In the United States, dressed sales in the north ranged from US$183-$187 per cwt., steady to $1 lower than the previous week. Most of the live trade in Texas and Kansas was reported from $114-$115 per cwt., which was steady to $2 per cwt. lower. For the week ending May 11, beef cow slaughter volumes totaled 62,010 head, the fourth largest weekly slaughter this year.
Boost for butcher bulls
Slaughter cow prices trended modestly lower last week on generally ample offerings. D2 prices eased 75 cents lower than the previous week to average C$97 per cwt. D3 prices slipped over $2 per cwt. lower to average $84.50. Dressed cow bids were reported from $183-$188 per cwt. delivered.
Butcher bulls established a new annual high last week with prices firming almost $2.50 per cwt. higher to $108.50 per cwt.
Western Canadian non-fed slaughter volume for the week ending May 18 was down six percent to 6,663 head. Year-to-date western non-fed slaughter was eight percent larger totalling 178,741 head. Non-fed supplies should seasonally moderate in coming weeks but deteriorating moisture conditions could induce some early weaning and accelerate culling decisions.
Grilling season demand will intensify and non-fed prices should remain well supported.
Mixed beef trade
In beef trade, U.S. cut-out values traded mixed again last week with Choice realigning modestly higher, to US$220.79, and Select easing lower to average $206.53. Moderate boxed beef demand was reported on a moderate to heavy offering.
Canadian cut-out values for the week ending May 17 slid around C$3.25 per cwt. lower, with AAA averaging $298.16. However, AAA value was at a $1.45 per cwt. premium to U.S. choice and AA was trending at a $2.50 discount to Select.
Feeder prices stabilized last week with good demand reported on a moderate offering.
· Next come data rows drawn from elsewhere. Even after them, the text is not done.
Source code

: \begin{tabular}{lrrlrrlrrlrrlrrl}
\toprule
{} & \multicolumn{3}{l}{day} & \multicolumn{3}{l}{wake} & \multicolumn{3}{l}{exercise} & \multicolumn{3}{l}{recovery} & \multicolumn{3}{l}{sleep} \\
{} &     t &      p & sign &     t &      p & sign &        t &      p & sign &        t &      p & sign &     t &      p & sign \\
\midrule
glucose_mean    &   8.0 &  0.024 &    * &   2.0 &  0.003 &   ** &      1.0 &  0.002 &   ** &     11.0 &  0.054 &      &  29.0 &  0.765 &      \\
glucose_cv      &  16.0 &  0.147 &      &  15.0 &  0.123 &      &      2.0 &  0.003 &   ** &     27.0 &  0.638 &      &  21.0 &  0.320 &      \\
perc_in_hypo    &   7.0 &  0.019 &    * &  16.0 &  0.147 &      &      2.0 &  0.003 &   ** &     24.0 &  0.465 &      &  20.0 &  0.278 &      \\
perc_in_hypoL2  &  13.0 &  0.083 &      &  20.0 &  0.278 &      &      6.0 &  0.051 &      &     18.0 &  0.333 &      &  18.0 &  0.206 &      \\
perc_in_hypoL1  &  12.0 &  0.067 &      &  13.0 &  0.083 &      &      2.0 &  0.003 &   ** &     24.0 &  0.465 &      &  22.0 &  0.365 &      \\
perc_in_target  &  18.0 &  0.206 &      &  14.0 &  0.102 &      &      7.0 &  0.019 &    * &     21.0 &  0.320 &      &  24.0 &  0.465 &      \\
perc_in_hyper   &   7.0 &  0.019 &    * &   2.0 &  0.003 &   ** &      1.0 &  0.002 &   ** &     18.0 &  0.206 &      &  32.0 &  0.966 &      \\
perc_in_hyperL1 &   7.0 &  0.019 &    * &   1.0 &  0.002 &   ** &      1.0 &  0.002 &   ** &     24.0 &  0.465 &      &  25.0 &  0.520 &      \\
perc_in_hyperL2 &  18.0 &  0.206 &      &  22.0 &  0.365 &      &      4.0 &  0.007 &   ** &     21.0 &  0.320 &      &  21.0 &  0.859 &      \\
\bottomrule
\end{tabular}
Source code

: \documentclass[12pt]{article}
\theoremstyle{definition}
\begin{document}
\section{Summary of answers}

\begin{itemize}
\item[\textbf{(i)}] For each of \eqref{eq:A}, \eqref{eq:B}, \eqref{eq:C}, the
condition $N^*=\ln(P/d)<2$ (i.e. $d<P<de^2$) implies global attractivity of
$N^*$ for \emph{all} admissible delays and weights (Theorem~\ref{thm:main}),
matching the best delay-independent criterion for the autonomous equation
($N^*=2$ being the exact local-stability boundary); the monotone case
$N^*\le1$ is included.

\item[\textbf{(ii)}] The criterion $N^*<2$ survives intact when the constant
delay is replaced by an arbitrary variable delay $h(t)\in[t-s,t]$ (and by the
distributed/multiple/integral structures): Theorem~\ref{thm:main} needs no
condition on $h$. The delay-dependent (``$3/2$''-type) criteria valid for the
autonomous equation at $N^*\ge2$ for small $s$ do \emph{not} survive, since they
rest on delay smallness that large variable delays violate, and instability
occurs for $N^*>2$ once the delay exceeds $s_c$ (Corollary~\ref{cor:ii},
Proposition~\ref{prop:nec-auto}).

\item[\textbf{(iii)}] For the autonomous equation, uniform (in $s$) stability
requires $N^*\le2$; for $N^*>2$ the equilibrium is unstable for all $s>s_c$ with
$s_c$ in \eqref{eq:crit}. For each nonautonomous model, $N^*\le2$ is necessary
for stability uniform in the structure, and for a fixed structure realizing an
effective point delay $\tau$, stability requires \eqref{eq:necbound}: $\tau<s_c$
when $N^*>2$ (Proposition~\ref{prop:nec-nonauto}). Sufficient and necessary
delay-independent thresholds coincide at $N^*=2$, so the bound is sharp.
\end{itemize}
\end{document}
Calves less than 400 lb. saw seasonally light volume and a weekly market trend could not be established. Late spring grass demand has shifted from lighter 500-600 lb. calves to slightly larger feeders and prices slid over $4.50 per cwt. lower than the previous week.
Feeders from 600-800 lb. saw prices trend steady to $2 per cwt. higher on good grass and feedlot demand. Feeders over 900 lb. traded mixed last week with steer prices firming $2.54 per cwt. higher. Heifers slipped $2.66 per cwt. lower.
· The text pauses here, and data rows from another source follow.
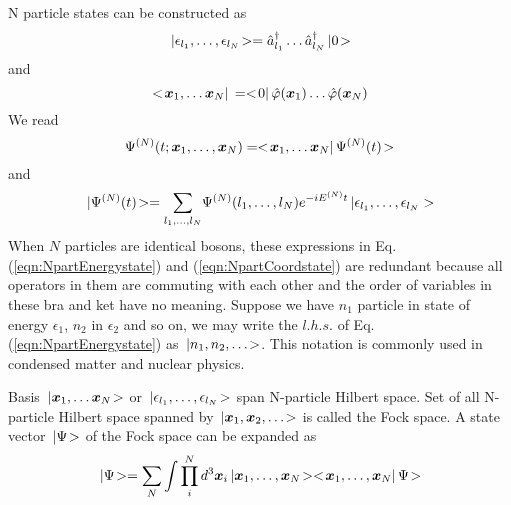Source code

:  N particle states can be constructed as
 \begin{equation}
 \,| \epsilon_{l_1}, \dots, \epsilon_{l_N} \!>
 =
 \hat{a}_{l_1}^\dagger \dots  \hat{a}_{l_N}^\dagger \,| 0 \!>
 \label{eqn:NpartEnergystate}
 \end{equation}
 and
 \begin{equation}
<\! \mbox{\boldmath $x$}_1, \dots  \mbox{\boldmath $x$}_N |\,
= <\! 0 |\,
\hat{\varphi}(\mbox{\boldmath $x$}_1) \dots \hat{\varphi}(\mbox{\boldmath $x$}_N)
\label{eqn:NpartCoordstate}
\end{equation}
We read
\begin{equation}
\Psi^{(N)}(t; \mbox{\boldmath $x$}_1, \dots, \mbox{\boldmath $x$}_N)
= <\! \mbox{\boldmath $x$}_1, \dots  \mbox{\boldmath $x$}_N |\, \Psi^{(N)}(t) \!>
\end{equation}
and 
\begin{equation}
\,| \Psi^{(N)}(t) \!>
=
{\mathop{\displaystyle \sum}_{\scriptstyle {l_1},  \dots, {l_N} } }
\Psi^{(N)}(l_1,\dots, l_N)
e^{-i E^{(N)} t}
\,|
\epsilon_{l_1}, \dots, \epsilon_{l_N} >
\end{equation}
When $N$ particles are identical bosons,
these expressions in Eq. (\ref{eqn:NpartEnergystate}) and (\ref{eqn:NpartCoordstate})
are redundant because all operators in them are commuting with each other
and the order of variables in these bra and ket have no meaning.
Suppose we have $n_1$ particle in state of energy $\epsilon_1$, $n_2$ in $\epsilon_2$ 
and so on, we may write the $l.h.s.$ of Eq. (\ref{eqn:NpartEnergystate}) as
$\,| n_1, n_2, \dots \!>$. This notation is commonly used in condensed matter
and nuclear physics.

Basis $\,| \mbox{\boldmath $x$}_1, \dots  \mbox{\boldmath $x$}_N \!>$ or 
$\,| \epsilon_{l_1}, \dots, \epsilon_{l_N} \!>$ 
span N-particle Hilbert space. Set of all N-particle
Hilbert space spanned by $\,| \mbox{\boldmath $x$}_1, \mbox{\boldmath $x$}_2, \dots   \!>$
is called the Fock space.
A state vector $\,| \Psi \!>$ of the Fock space can be
expanded as
\begin{equation}
\,| \Psi \!> =
\sum_N \int \prod_i^N d^3 \mbox{\boldmath $x$}_i \,| \mbox{\boldmath $x$}_1, \dots,  \mbox{\boldmath $x$}_N \!>
<\! \mbox{\boldmath $x$}_1, \dots,  \mbox{\boldmath $x$}_N |\, \Psi \!>
\end{equation}


\begin{comment}
\bigskip

\bigskip

\bigskip

\begin{equation}
\ketend p_1, p_2, \dots, p_n \ket
= \{a^\dagger(p_1) a^\dagger(p_2) \dots a^\dagger(p_n)\}
\ketend 0 \ket
\end{equation}
\end{comment}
A significant volume of replacement quality heifers were on offer last week and dry conditions appear to have changed some breeding intentions. Auction volumes continued to seasonally tighten last week, down 17 percent at 12,392 head. Year-to-date auction volumes are three percent smaller at 509,170 head.
USDA reports feeder exports to the U.S. for the week ending May 11 were seasonally smaller than the previous week at 4,967 head and volumes are expected to continue tightening until the end of July. Year-to-date feeder exports total 111,157 head and are down six percent from year ago.
In the outlook, Canfax predicts auction volumes will continue to seasonally dwindle across Western Canada. Grass interest has shifted from light to larger calves. Good feedlot demand should continue for yearlings to place against the fourth quarter fed market. Low moisture is increasingly causing concern across the Prairies and the price upside for all types of cattle may be limited if growing conditions continue to deteriorate.